» **Description of the task**
The records that follow should be retyped word for word.

+++++

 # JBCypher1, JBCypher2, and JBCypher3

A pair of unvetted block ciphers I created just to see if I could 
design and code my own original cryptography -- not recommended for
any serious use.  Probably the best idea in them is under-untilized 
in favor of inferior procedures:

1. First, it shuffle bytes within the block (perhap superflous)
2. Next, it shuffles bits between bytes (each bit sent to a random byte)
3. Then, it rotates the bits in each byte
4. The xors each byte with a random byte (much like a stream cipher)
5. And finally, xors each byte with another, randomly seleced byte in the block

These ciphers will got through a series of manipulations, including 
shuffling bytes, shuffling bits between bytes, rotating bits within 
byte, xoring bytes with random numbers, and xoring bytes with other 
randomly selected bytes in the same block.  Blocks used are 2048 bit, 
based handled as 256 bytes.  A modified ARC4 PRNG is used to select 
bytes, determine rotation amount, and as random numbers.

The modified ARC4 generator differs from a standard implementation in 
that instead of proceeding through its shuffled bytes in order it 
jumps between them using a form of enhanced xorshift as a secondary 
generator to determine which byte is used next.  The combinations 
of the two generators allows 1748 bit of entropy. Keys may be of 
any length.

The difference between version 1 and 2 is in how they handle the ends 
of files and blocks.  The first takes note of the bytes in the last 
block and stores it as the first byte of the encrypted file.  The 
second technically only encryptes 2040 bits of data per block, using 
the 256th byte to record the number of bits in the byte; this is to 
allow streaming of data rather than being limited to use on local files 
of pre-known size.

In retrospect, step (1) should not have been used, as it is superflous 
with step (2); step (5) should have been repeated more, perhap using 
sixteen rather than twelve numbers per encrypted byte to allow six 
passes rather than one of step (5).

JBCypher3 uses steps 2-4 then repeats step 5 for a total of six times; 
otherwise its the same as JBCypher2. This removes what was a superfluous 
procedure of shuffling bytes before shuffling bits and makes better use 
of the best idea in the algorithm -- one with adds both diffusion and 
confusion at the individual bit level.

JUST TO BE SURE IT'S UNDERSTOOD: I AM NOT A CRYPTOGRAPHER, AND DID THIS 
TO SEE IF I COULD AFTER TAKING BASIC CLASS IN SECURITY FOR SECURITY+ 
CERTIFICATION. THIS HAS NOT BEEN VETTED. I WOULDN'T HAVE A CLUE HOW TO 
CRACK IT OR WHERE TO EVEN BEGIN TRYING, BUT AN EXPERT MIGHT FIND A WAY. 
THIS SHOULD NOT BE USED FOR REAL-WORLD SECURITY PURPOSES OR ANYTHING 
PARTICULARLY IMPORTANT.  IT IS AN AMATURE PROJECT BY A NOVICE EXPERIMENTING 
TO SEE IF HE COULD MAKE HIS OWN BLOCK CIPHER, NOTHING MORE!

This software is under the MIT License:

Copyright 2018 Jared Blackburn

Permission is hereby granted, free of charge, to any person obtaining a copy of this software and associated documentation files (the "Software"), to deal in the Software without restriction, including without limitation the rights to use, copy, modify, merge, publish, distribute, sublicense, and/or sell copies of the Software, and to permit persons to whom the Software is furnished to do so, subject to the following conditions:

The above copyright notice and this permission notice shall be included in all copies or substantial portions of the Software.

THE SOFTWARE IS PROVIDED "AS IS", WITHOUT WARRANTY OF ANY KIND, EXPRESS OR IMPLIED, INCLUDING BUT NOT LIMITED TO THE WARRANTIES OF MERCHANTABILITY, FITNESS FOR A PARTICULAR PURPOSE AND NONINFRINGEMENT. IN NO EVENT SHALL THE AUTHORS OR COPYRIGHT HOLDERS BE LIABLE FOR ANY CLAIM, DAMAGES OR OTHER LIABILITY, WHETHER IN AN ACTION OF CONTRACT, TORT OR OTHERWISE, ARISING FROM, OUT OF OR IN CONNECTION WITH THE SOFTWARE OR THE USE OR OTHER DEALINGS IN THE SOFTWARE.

+++++

» **Solution for this exercise**
 # JBCypher1, JBCypher2, and JBCypher3

A pair of unvetted block ciphers I created just to see if I could 
design and code my own original cryptography -- not recommended for
any serious use.  Probably the best idea in them is under-untilized 
in favor of inferior procedures:

1. First, it shuffle bytes within the block (perhap superflous)
2. Next, it shuffles bits between bytes (each bit sent to a random byte)
3. Then, it rotates the bits in each byte
4. The xors each byte with a random byte (much like a stream cipher)
5. And finally, xors each byte with another, randomly seleced byte in the block

These ciphers will got through a series of manipulations, including 
shuffling bytes, shuffling bits between bytes, rotating bits within 
byte, xoring bytes with random numbers, and xoring bytes with other 
randomly selected bytes in the same block.  Blocks used are 2048 bit, 
based handled as 256 bytes.  A modified ARC4 PRNG is used to select 
bytes, determine rotation amount, and as random numbers.

The modified ARC4 generator differs from a standard implementation in 
that instead of proceeding through its shuffled bytes in order it 
jumps between them using a form of enhanced xorshift as a secondary 
generator to determine which byte is used next.  The combinations 
of the two generators allows 1748 bit of entropy. Keys may be of 
any length.

The difference between version 1 and 2 is in how they handle the ends 
of files and blocks.  The first takes note of the bytes in the last 
block and stores it as the first byte of the encrypted file.  The 
second technically only encryptes 2040 bits of data per block, using 
the 256th byte to record the number of bits in the byte; this is to 
allow streaming of data rather than being limited to use on local files 
of pre-known size.

In retrospect, step (1) should not have been used, as it is superflous 
with step (2); step (5) should have been repeated more, perhap using 
sixteen rather than twelve numbers per encrypted byte to allow six 
passes rather than one of step (5).

JBCypher3 uses steps 2-4 then repeats step 5 for a total of six times; 
otherwise its the same as JBCypher2. This removes what was a superfluous 
procedure of shuffling bytes before shuffling bits and makes better use 
of the best idea in the algorithm -- one with adds both diffusion and 
confusion at the individual bit level.

JUST TO BE SURE IT'S UNDERSTOOD: I AM NOT A CRYPTOGRAPHER, AND DID THIS 
TO SEE IF I COULD AFTER TAKING BASIC CLASS IN SECURITY FOR SECURITY+ 
CERTIFICATION. THIS HAS NOT BEEN VETTED. I WOULDN'T HAVE A CLUE HOW TO 
CRACK IT OR WHERE TO EVEN BEGIN TRYING, BUT AN EXPERT MIGHT FIND A WAY. 
THIS SHOULD NOT BE USED FOR REAL-WORLD SECURITY PURPOSES OR ANYTHING 
PARTICULARLY IMPORTANT.  IT IS AN AMATURE PROJECT BY A NOVICE EXPERIMENTING 
TO SEE IF HE COULD MAKE HIS OWN BLOCK CIPHER, NOTHING MORE!

This software is under the MIT License:

Copyright 2018 Jared Blackburn

Permission is hereby granted, free of charge, to any person obtaining a copy of this software and associated documentation files (the "Software"), to deal in the Software without restriction, including without limitation the rights to use, copy, modify, merge, publish, distribute, sublicense, and/or sell copies of the Software, and to permit persons to whom the Software is furnished to do so, subject to the following conditions:

The above copyright notice and this permission notice shall be included in all copies or substantial portions of the Software.

THE SOFTWARE IS PROVIDED "AS IS", WITHOUT WARRANTY OF ANY KIND, EXPRESS OR IMPLIED, INCLUDING BUT NOT LIMITED TO THE WARRANTIES OF MERCHANTABILITY, FITNESS FOR A PARTICULAR PURPOSE AND NONINFRINGEMENT. IN NO EVENT SHALL THE AUTHORS OR COPYRIGHT HOLDERS BE LIABLE FOR ANY CLAIM, DAMAGES OR OTHER LIABILITY, WHETHER IN AN ACTION OF CONTRACT, TORT OR OTHERWISE, ARISING FROM, OUT OF OR IN CONNECTION WITH THE SOFTWARE OR THE USE OR OTHER DEALINGS IN THE SOFTWARE.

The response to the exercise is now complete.